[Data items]
#####

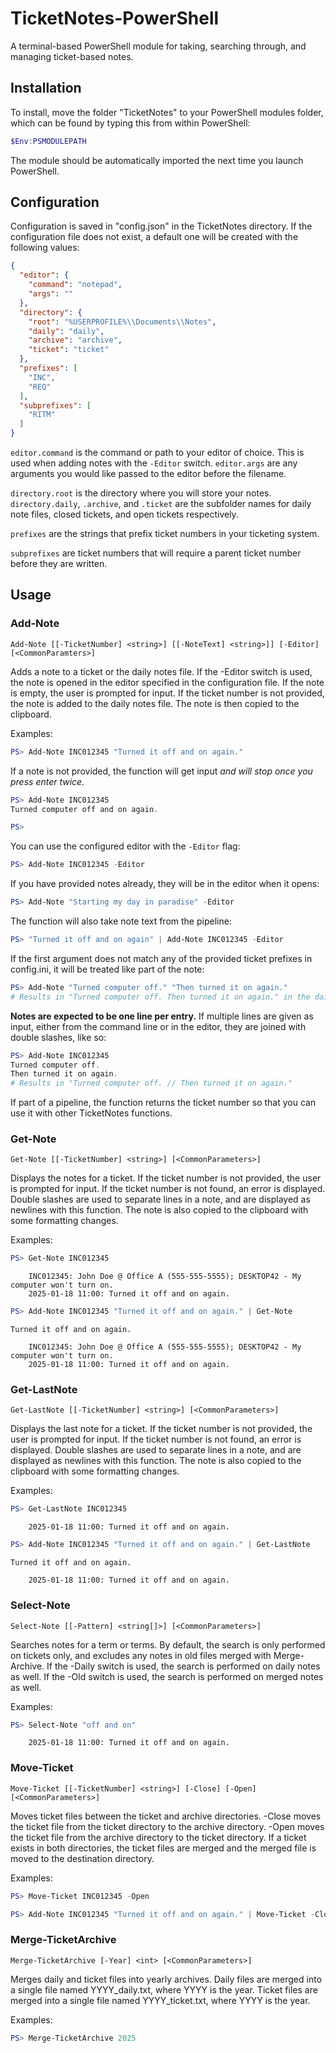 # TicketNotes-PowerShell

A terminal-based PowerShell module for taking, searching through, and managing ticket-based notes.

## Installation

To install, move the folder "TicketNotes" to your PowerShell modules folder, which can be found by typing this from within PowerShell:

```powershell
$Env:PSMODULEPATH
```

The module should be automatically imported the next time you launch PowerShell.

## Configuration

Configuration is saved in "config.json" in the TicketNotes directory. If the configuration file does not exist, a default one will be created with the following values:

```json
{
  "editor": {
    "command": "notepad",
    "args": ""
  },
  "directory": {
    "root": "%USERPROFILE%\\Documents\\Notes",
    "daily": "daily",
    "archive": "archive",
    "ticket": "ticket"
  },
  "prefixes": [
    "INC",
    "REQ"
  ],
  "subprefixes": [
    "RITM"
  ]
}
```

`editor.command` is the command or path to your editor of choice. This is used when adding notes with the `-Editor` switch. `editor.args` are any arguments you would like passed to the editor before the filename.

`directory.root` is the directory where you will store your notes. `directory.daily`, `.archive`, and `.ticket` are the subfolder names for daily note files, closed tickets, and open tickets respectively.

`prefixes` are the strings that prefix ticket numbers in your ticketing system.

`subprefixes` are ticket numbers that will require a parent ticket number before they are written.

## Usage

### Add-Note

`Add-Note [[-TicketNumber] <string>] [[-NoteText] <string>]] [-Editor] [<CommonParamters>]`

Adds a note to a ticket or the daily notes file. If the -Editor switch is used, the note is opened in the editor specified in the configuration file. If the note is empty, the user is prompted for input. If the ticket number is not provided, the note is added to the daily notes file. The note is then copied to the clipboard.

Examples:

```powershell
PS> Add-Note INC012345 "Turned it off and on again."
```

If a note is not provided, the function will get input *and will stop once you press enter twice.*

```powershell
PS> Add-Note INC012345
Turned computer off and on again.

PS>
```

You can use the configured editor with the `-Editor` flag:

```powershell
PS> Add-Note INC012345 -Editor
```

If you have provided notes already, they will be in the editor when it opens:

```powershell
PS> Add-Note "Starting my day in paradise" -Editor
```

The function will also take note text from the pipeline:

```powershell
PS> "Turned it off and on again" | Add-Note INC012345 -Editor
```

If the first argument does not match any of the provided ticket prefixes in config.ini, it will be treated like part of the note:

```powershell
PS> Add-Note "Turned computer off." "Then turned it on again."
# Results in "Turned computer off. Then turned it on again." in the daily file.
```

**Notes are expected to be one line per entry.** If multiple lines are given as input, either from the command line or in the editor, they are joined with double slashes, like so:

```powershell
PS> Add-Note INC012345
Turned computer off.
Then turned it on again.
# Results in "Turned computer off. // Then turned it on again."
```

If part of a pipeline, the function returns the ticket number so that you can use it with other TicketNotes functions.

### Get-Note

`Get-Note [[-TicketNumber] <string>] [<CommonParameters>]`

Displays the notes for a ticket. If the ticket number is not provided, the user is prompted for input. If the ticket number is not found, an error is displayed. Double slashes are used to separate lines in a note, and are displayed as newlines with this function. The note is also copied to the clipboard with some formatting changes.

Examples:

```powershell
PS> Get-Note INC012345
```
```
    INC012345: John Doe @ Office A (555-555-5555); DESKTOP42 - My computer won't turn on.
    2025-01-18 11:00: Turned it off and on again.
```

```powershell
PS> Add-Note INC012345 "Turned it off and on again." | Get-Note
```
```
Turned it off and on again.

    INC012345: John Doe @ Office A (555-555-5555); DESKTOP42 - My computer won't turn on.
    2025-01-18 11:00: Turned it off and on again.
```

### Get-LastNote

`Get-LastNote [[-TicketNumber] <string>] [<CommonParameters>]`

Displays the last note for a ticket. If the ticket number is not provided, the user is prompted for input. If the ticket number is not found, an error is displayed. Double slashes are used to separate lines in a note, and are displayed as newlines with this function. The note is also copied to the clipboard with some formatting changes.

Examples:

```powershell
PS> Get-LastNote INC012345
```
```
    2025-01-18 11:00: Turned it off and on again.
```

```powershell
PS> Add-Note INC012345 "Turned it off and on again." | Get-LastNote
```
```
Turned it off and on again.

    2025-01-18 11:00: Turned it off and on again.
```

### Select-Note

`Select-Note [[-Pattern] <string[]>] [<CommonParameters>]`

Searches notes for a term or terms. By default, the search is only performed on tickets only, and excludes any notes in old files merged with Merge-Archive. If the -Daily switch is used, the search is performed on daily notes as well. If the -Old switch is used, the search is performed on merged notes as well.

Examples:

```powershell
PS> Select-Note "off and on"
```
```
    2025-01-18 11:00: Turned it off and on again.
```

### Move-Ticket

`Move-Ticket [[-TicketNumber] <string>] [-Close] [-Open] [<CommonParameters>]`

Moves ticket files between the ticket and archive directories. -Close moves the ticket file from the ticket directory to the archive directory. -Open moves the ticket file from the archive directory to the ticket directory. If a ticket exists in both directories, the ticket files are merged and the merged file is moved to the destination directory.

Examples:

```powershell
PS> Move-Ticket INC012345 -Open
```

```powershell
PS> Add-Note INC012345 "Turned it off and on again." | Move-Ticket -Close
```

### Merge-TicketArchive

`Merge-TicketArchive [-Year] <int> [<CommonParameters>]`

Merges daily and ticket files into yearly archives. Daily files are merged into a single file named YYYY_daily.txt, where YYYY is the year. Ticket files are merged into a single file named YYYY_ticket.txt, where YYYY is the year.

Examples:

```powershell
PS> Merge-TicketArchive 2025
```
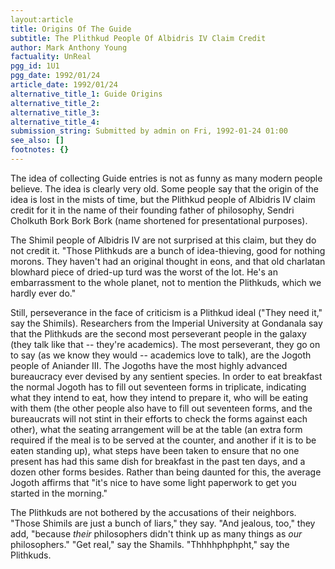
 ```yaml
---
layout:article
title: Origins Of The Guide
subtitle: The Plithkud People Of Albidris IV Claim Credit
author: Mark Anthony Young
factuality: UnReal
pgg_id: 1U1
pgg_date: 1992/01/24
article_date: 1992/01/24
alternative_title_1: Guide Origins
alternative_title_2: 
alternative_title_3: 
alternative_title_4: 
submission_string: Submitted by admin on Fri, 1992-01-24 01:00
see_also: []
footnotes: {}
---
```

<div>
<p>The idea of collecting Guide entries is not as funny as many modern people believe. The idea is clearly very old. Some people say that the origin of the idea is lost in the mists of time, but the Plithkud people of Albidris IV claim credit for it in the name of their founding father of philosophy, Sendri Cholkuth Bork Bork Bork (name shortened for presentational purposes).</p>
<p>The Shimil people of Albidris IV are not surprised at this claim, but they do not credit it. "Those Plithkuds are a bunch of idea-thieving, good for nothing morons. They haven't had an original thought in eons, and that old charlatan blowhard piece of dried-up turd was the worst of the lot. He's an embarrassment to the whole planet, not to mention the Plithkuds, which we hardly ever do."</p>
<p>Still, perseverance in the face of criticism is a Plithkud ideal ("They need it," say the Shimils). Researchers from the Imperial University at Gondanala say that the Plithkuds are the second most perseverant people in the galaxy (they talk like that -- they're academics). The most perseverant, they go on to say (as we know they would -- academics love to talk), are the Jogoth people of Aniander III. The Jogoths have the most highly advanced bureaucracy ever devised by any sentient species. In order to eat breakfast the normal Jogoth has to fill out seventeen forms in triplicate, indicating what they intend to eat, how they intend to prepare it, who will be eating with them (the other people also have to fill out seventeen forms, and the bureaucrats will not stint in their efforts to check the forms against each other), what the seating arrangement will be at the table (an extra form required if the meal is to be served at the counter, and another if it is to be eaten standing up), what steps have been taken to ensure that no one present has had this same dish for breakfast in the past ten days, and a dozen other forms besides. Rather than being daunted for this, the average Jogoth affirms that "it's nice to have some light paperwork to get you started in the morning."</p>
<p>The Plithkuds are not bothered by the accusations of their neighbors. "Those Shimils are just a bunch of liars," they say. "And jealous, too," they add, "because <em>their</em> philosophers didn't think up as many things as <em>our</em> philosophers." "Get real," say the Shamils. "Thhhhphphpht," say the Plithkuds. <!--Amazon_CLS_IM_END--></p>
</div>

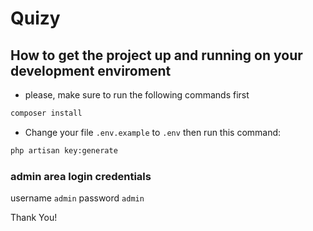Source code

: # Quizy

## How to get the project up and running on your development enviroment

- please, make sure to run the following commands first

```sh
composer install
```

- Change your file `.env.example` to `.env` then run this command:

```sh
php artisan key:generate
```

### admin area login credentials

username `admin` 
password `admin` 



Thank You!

#####

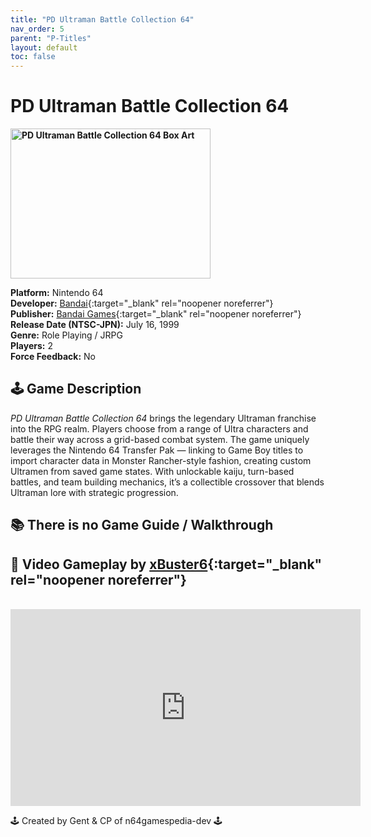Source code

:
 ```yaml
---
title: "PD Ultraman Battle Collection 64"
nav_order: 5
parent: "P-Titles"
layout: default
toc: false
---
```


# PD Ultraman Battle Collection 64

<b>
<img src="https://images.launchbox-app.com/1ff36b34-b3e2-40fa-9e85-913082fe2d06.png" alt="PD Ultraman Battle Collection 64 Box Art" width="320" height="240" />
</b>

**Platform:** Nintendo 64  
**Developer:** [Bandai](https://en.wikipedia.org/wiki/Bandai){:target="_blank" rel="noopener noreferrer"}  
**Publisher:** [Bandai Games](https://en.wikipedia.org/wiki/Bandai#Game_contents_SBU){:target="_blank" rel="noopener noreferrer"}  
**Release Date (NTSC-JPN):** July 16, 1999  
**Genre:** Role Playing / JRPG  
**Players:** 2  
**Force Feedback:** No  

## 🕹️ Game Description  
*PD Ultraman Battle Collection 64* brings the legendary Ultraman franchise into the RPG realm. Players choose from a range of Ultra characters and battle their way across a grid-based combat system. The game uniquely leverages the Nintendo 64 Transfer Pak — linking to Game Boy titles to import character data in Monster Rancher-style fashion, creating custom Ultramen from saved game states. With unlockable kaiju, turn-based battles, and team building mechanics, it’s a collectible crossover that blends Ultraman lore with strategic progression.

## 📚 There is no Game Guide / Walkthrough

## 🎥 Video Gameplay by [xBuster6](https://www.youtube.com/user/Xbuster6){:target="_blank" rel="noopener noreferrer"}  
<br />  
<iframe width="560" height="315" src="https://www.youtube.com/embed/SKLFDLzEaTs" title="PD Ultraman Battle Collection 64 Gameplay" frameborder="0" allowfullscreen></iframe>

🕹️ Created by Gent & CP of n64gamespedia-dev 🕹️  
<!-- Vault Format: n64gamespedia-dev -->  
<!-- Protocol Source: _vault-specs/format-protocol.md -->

#####

**TASK TO CARRY OUT**
From the data above, output exactly the lines between the one containing "Collection 64 Box" and the one containing "<!-- Protocol Source: _vault-specs/format-protocol.md", counting both of them.

**RESPONSE**
<img src="https://images.launchbox-app.com/1ff36b34-b3e2-40fa-9e85-913082fe2d06.png" alt="PD Ultraman Battle Collection 64 Box Art" width="320" height="240" />
</b>

**Platform:** Nintendo 64  
**Developer:** [Bandai](https://en.wikipedia.org/wiki/Bandai){:target="_blank" rel="noopener noreferrer"}  
**Publisher:** [Bandai Games](https://en.wikipedia.org/wiki/Bandai#Game_contents_SBU){:target="_blank" rel="noopener noreferrer"}  
**Release Date (NTSC-JPN):** July 16, 1999  
**Genre:** Role Playing / JRPG  
**Players:** 2  
**Force Feedback:** No  

## 🕹️ Game Description  
*PD Ultraman Battle Collection 64* brings the legendary Ultraman franchise into the RPG realm. Players choose from a range of Ultra characters and battle their way across a grid-based combat system. The game uniquely leverages the Nintendo 64 Transfer Pak — linking to Game Boy titles to import character data in Monster Rancher-style fashion, creating custom Ultramen from saved game states. With unlockable kaiju, turn-based battles, and team building mechanics, it’s a collectible crossover that blends Ultraman lore with strategic progression.

## 📚 There is no Game Guide / Walkthrough

## 🎥 Video Gameplay by [xBuster6](https://www.youtube.com/user/Xbuster6){:target="_blank" rel="noopener noreferrer"}  
<br />  
<iframe width="560" height="315" src="https://www.youtube.com/embed/SKLFDLzEaTs" title="PD Ultraman Battle Collection 64 Gameplay" frameborder="0" allowfullscreen></iframe>

🕹️ Created by Gent & CP of n64gamespedia-dev 🕹️  
<!-- Vault Format: n64gamespedia-dev -->  
<!-- Protocol Source: _vault-specs/format-protocol.md -->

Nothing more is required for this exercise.